The oneDNN optimizations also take advantage of instruction set features such as Intel® Advanced Vector Extensions 512 (Intel® AVX-512), and Intel® Advanced Matrix Extensions (Intel® AMX).
This demo shows deep learning inference in TensorFlow using a ResNet*-50 model and a synthetic dataset running on an Amazon Web Services (AWS)* m6i.32xlarge instance with an Intel® Xeon® Platinum 8375C CPU running at 2.90 GHz and 512 GiB of memory. This supports VNNI instructions for Intel AVX-512.
For optimizing latency, you typically use a batch size of one image per instance of the model and parallelize the model running across physical cores. Optimizing throughput uses much higher batch sizes, so you need only load the weights once and can use all the available physical cores to parallelize as much as possible. Both use cases benefit from the oneDNN optimizations. The demo runs the model using the latency settings—a batch size of one and one instance across four physical cores—both with and without the VINNI instructions for Intel AVX-512. For this configuration, the VNNI instructions for Intel AVX-512 sped up the demo throughput and latency by about 35%.
To further improve performance, you can quantize the model from 32-bit single-precision floating-point (FP32) to 8-bit integer (int8). This not only reduces the size of the model and weights, but it also allows oneDNN to further parallelize computations using VNNI instructions for Intel AVX-512. Since the Intel AVX-512 instruction set is Single Instruction Multiple Data (SIMD) with 512-bit registers, quantization can increase throughput of these registers from 16 FP32 values at a time to 64 int8 values.

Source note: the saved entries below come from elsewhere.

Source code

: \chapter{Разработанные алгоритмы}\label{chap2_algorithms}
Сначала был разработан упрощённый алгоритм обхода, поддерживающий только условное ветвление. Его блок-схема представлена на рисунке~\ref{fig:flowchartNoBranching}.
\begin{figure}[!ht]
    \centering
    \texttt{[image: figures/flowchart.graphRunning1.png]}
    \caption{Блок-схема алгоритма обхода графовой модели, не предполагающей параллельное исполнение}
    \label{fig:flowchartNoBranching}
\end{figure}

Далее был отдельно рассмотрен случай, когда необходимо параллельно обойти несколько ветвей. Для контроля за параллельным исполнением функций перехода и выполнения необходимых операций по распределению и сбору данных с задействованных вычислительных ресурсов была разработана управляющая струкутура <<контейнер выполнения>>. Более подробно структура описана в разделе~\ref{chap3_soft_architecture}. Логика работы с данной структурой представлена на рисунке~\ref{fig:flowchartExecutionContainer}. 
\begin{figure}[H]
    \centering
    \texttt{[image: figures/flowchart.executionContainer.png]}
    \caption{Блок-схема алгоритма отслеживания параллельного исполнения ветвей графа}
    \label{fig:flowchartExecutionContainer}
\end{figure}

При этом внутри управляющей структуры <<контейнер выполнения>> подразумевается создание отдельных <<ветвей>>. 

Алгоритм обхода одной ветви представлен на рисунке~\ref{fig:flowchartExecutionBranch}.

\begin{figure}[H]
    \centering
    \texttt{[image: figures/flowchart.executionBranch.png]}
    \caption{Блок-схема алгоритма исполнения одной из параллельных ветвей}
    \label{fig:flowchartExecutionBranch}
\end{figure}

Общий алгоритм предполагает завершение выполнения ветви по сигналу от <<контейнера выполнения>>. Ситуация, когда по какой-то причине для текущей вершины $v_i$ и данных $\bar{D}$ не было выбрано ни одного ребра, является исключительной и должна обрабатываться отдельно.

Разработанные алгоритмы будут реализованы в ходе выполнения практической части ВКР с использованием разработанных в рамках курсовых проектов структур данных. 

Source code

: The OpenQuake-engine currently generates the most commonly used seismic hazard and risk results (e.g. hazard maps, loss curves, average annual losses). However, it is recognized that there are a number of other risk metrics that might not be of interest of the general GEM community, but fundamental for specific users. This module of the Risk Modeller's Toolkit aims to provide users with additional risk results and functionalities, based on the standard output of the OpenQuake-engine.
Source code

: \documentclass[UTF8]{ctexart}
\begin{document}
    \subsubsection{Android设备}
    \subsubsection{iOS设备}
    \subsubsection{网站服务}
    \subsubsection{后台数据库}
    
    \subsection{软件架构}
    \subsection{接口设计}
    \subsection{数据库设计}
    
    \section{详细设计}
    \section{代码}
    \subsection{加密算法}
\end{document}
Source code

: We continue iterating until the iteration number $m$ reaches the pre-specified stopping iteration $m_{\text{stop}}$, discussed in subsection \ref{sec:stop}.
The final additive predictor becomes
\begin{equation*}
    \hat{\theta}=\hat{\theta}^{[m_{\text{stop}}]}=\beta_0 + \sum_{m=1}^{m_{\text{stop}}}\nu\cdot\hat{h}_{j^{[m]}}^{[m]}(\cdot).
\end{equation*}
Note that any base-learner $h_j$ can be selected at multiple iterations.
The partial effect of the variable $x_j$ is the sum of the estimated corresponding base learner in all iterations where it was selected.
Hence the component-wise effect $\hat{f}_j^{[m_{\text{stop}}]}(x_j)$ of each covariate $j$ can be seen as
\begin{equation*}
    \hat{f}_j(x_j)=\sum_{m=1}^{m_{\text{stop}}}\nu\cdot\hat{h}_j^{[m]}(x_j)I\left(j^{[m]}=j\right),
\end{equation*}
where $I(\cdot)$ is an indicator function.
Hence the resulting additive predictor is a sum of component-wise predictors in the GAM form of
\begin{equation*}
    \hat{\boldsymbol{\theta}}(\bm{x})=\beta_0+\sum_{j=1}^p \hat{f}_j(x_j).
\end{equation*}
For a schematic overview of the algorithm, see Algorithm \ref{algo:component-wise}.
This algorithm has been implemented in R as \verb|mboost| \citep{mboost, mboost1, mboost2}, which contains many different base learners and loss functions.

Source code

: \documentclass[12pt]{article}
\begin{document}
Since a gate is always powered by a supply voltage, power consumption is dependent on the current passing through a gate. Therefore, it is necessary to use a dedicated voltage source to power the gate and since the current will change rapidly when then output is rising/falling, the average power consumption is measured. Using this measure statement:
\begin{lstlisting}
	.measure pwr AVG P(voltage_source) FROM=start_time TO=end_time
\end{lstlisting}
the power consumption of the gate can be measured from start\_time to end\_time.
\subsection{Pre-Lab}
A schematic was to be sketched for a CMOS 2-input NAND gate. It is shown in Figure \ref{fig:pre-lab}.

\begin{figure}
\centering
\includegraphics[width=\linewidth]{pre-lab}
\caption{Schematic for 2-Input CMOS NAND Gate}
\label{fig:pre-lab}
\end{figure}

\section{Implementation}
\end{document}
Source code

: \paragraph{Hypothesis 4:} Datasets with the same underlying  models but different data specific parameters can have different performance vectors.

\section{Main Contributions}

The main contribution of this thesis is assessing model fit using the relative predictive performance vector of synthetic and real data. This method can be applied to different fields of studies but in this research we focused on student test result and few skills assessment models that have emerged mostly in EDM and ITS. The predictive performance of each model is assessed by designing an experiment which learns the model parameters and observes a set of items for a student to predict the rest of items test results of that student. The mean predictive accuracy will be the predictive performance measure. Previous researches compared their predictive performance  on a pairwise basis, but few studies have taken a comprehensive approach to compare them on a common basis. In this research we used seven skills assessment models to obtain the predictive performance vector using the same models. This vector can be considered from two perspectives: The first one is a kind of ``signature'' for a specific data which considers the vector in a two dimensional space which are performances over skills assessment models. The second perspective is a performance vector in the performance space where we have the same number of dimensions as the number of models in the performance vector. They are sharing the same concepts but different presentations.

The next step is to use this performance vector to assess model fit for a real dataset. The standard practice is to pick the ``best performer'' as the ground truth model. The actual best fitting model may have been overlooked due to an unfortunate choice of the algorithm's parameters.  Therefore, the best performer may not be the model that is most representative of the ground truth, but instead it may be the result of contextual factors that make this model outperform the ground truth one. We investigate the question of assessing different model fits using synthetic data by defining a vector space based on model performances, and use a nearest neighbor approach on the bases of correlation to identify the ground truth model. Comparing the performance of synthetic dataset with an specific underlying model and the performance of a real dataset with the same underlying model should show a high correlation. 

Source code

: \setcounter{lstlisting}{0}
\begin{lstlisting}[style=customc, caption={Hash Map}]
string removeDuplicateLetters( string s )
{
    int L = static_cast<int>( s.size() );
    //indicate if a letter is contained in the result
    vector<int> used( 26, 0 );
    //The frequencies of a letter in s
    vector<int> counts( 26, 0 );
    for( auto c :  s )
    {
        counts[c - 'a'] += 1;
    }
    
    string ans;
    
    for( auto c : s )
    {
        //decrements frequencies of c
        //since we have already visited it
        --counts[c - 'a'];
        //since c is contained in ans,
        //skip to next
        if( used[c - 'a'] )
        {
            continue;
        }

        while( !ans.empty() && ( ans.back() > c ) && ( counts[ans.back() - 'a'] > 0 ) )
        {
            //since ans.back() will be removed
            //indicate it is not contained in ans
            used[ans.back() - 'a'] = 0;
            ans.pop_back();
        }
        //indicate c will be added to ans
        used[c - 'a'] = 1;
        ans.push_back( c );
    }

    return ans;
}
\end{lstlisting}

VNNI instructions for Intel AVX-512 further accelerate inference by taking advantage of int8 quantization to combine three instructions into one.
The demo uses a script and a configuration file to perform quantization with Intel® Neural Compressor, but this step is not shown due to time constraints. You can try this step, along with other model compression techniques, through the GitHub* repository for the Intel Neural Compressor.
Quantizing to int8 delivers an additional 2x speedup, resulting in an overall speedup of 2.6x compared to the baseline of not using the VNNI instructions for Intel AVX-512, as shown in the following image:

While this demo focuses specifically on speeding up TensorFlow-based deep learning inference by taking advantage of the VNNI instruction set for Intel AVX-512, you can speed up your entire end-to-end AI workflow running on Intel hardware with Intel® AI and machine learning development tools.